А когда дед Сережа ушел, мы и встречаться перестали. Вроде и старик этот не нужен был никому, а вот надо же! И пока еще были живы мы все, и каждый год по весне наведывались в Новоселки, но встретиться друг с другом, как прежде, уже не могли. Стоишь на тяге, слышишь: за высоковольткой ба-ах! Это, стало быть, Петр Сергеевич; дочь его, помнится, рожать собиралась… теперь внук или внучка в первом классе, поди. А вот у реки зачастила пятизарядка Антона Романовича – какие-то у него там сложности в министерстве были, чем, интересно, дело кончилось? Хотя он, наверное, уже на пенсии. А то ночью, поезда дожидаясь, под единственным станционным фонарем столкнешься с небритым мужичонкой: рюкзаку него даже на вид трудноподъемный – пара глухарей точно есть. И в вагоне уже сообразишь: Витюха – шофер из Твери. Он тебя тоже признает, поговоришь, выяснится, что, похоже, остальные ребята были, но это так, по догадкам, по слухам, а видеть он никого не видел. Вот и я никого, кроме него, не видел… И никогда больше не соберемся мы у мосточка через ручей. Впрочем, и самого мосточка давно уже не было: раньше Сережа его подновлял, хоть кое-как, но починивал, совсем нарушиться не давал, а без старика обветшал мосток, иструхлявился, и смыло его весенней водой.
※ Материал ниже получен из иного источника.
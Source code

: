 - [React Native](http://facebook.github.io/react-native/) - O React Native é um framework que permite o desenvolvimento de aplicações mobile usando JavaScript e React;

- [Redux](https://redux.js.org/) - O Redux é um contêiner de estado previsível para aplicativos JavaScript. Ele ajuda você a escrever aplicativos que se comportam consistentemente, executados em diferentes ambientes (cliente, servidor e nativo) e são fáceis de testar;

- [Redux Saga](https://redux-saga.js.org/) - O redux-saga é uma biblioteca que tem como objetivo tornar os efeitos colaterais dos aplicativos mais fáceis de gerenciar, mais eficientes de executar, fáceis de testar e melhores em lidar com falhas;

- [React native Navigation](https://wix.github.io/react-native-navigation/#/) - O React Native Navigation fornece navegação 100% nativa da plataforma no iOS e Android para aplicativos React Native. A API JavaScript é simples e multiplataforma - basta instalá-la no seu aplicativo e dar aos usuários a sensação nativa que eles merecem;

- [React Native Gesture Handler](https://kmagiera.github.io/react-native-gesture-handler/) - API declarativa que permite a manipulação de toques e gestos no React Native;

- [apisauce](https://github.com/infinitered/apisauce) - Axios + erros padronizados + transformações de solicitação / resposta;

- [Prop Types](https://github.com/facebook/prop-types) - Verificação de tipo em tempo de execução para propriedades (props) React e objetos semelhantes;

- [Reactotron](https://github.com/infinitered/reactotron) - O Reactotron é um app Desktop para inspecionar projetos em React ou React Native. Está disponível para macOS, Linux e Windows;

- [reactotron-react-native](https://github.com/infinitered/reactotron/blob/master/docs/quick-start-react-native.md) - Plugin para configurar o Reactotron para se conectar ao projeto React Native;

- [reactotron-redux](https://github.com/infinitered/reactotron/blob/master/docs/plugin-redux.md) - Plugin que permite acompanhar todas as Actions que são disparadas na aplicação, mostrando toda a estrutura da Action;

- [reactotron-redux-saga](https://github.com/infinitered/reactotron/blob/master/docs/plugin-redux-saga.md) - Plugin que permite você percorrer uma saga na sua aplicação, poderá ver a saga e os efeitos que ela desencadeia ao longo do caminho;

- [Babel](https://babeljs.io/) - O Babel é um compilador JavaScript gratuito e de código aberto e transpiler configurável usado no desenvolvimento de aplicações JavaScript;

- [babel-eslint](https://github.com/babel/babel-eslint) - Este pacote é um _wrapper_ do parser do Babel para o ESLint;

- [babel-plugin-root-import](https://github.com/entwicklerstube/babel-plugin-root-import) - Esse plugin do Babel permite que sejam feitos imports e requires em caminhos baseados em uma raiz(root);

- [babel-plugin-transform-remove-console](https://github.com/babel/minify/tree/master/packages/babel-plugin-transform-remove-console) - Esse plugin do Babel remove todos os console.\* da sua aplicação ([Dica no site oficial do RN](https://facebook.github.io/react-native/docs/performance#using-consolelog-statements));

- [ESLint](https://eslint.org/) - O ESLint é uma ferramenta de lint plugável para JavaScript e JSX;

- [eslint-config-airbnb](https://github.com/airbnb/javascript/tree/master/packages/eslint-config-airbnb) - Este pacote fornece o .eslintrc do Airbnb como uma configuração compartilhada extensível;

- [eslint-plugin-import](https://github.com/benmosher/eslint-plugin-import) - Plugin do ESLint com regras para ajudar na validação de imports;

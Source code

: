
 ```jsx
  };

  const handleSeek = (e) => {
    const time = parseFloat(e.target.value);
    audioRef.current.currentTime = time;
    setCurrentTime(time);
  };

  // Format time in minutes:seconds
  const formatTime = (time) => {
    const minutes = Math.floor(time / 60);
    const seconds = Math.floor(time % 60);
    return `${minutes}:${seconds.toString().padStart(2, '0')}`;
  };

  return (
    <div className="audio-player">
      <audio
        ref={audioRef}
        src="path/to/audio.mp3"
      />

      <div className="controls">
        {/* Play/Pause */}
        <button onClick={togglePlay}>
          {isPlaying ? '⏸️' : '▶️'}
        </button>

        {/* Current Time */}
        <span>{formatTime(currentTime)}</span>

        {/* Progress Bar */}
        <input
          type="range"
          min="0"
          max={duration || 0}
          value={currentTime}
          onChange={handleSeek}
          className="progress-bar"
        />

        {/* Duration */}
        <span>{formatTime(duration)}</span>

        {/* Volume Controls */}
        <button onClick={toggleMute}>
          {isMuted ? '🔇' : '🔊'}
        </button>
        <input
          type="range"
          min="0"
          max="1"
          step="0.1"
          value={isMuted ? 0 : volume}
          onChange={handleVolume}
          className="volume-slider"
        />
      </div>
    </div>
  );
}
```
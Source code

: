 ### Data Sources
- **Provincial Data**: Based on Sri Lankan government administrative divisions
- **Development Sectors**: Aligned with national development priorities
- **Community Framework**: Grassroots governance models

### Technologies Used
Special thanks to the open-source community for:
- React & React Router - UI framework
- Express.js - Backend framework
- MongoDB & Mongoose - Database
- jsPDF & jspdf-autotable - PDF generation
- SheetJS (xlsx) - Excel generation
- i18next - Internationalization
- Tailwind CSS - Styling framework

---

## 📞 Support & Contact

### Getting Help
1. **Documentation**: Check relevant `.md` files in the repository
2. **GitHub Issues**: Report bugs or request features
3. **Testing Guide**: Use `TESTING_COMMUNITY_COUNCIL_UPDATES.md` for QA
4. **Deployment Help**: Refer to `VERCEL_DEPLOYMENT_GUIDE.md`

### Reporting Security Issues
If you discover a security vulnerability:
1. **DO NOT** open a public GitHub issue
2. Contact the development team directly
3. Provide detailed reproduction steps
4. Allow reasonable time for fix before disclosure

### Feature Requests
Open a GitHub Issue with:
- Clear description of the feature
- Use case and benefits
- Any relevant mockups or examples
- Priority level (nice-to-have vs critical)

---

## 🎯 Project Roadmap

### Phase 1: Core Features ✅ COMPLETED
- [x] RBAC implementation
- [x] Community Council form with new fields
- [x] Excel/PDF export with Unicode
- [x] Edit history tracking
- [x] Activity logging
Нет, теплился огонек в этой лампадке: хоть и перепачканной она была, а теплился. И ведь не то важно, что перепачкана, а то, что не угасал, – это важно и удивительно, ведь столько невзгод было обрушено на Сережину мужицкую голову, на Сережины крестьянские плечи: «Жизнь обычная, – говорил он, – как у всякого деревенского, а ногу на войне потерял».
И родни у них на земле не осталось, и могилку их отыскать мне не удалось, вот уже и старухино имя забылось… Однако несправедливо будет, если память о них сотрется, исчезнет совсем, – несправедливо.
Наводнение
Переполох случился неслыханный: весь день между Нижним Спасом и деревнями, стоявшими подальше от реки, сновали под дождем телеги, тележки и машины – народ развозил добро по родственникам и знакомым. Цапкин эвакуироваться не стал.
– Не верю, – говорит, – чтоб из нашей Ворчалки стихийное бедствие приключилось. В ранешни времена бывало такое? Хоть, к примеру, паводок взять, хоть половодье: у меня – до бани вода дойдет, а дальше не подымается. А чтоб огороды позатопило, тем более дома залило – не верю. Да у нас и во всем районе воды столько не сыщешь.
– В ранешни! – возражали собравшиеся у него на крыльце мужики. – В ранешни всемирного потепления не было, а теперь…
– Дело хозяйское, – отмахнулся Цапкин, – мотайте, а мы с Петровым чихать хотели.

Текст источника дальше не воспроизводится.